Since then, I’ve become more and more fascinated by outdoor art, finding it enhances a garden or landscape like nothing else, especially since the best pieces are made specifically for their location, causing viewers to consider both afresh. Some actually are their location: the soil, stones or vegetation reformed or rearranged into something quite different. Even when pieces are not site-specific and are bought or loaned like any other work of art, their placement is absolutely crucial to how we experience it. Whereas seeing a sculpture in a gallery in London or Rome or Paris might feel much the same, seeing it in a field full of wildflowers or a dark wood, or next to a river with the reflected light playing across it – all these things are utterly transformative. And then there’s the weather. No experience of outdoor art will ever be the same twice. At the Yorkshire Sculpture Park, one of my favourite places, I’ve seen Henry Moore’s monumental works surrounded by munching sheep in summer, silhouetted against the russet tones of autumn and, in winter, draped in a blanket of snow.

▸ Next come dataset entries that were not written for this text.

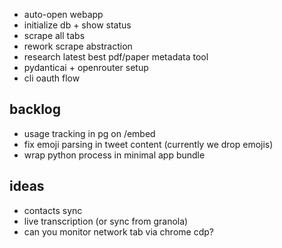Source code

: - auto-open webapp
- initialize db + show status
- scrape all tabs
- rework scrape abstraction
- research latest best pdf/paper metadata tool
- pydanticai + openrouter setup
- cli oauth flow

## backlog

- usage tracking in pg on /embed
- fix emoji parsing in tweet content (currently we drop emojis)
- wrap python process in minimal app bundle

## ideas

- contacts sync
- live transcription (or sync from granola)
- can you monitor network tab via chrome cdp?
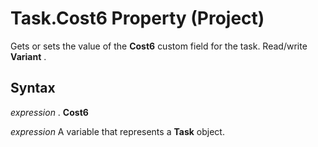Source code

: 
# Task.Cost6 Property (Project)

Gets or sets the value of the  **Cost6** custom field for the task. Read/write **Variant** .


## Syntax

 _expression_ . **Cost6**

 _expression_ A variable that represents a **Task** object.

Once you start looking, you’ll find a surprising amount of outdoor art – in the city and the countryside alike, and even in places where you might not expect to find anything at all (think of Antony Gormley’s Angel of the North overlooking the A1 in Tyneside, or Jaume Plensa’s Dream, perched above the M62 in Merseyside).

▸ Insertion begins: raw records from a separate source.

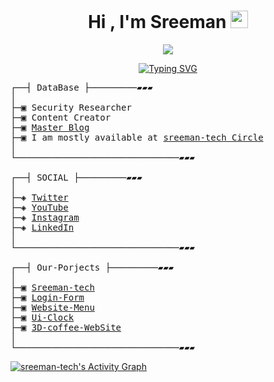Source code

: <h1 align="center">Hi , I'm Sreeman <img src="https://media.giphy.com/media/hvRJCLFzcasrR4ia7z/giphy.gif" width="28"></h1>

<p align="center">
  <img src="https://user-images.githubusercontent.com/46050946/154709509-cecdbcc3-20ed-4037-9046-99f7a05d5dbb.gif" />
</p>

<p align="center">
<a href="">
    <img src="https://readme-typing-svg.demolab.com?font=Fira+Code&pause=1000&width=435&lines=I+Was+Full+Stuck+Developer+Of+-%3E+ICD;2%2B+Experience+Of+Development+in;Web+design+%26+App+design" alt="Typing SVG" />
    </a>
</p>
    
<pre>
┌──┤ DataBase ├─────────▰▰▰
│
├─▣ Security Researcher
├─▣ Content Creator
├─▣ <a href="https://sreeman-tech.github.io/">Master Blog</a>
├─▣ I am mostly available at <a href="https://sreeman-tech.github.io/">sreeman-tech Circle</a>
│
└───────────────────────────────▰▰▰

┌──┤ SOCIAL ├─────────▰▰▰
│
├─◈ <a href="https://twitter.com/sreemantech">Twitter</a>
├─◈ <a href="https://www.youtube.com/c/sreeman_tech">YouTube</a>
├─◈ <a href="https://instagram.com/sreemantech">Instagram</a>
├─◈ <a href="https://www.linkedin.com/in/sreemantech">LinkedIn</a>
│
└───────────────────────────────▰▰▰

┌──┤ Our-Porjects ├─────────▰▰▰
│
├─▣ <a href="https://sreeman-tech.github.io/">Sreeman-tech</a>
├─▣ <a href="https://anime-login.vercel.app/">Login-Form</a>
├─▣ <a href="https://anime-menu.vercel.app/">Website-Menu</a>
├─▣ <a href="https://ui-clock.vercel.app/">Ui-Clock</a>
├─▣ <a href="https://3-d-coffee-website.vercel.app//">3D-coffee-WebSite</a>
│
└───────────────────────────────▰▰▰
</pre>

<a href="https://github.com/sreeman-tech/github-readme-activity-graph">
    <img alt="sreeman-tech's Activity Graph" src="https://activity-graph.herokuapp.com/graph?username=sreeman-tech&bg_color=0D1117&color=5BCDEC&line=5BCDEC&point=FFFFFF&hide_border=true" />
  </a>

So, pack a picnic and strike out to see what you can discover this summer – then just remember to keep going back again and again. Each time will be different.
“Once you start looking, you’ll find a surprising amount of outdoor art – even in places you might not expect to find anything at all”
UNEXPECTED TREASURES
From waymarking sculptures on coastal paths to pieces made from the earth itself, outdoor art comes in many and various forms.
GALLERIES IN THE GLADES
Forests can often feel a little like galleries: the hushed atmosphere, the filtered light, the sculptural forms of the branches. It’s no surprise then that several forests have taken this one step further, installing site-specific sculptures, to help us explore and understand the woods and their history. So in the Forest of Dean Sculpture Trail, lines of compressed charcoal by Onya McCausland signal underground coal mines, while in Kielder Water and Forest Park in Northumberland, Chris Drury’s Wave Chamber projects the rippling waters of the adjacent lake onto the chamber’s floor.
SCULPTURES BY THE SEA
Summer is often when we head to the coast and, just as many of our seaside towns are now home to impressive art galleries (think Margate and Dundee), so outdoor art has stepped into the limelight. Another Place by Antony Gormley is undoubtedly one of the most haunting works: 100 life-size cast-iron statues “trying to remain standing, trying to breathe,” as Gormley has said, in the shifting sands of Crosby Beach, just north of Liverpool.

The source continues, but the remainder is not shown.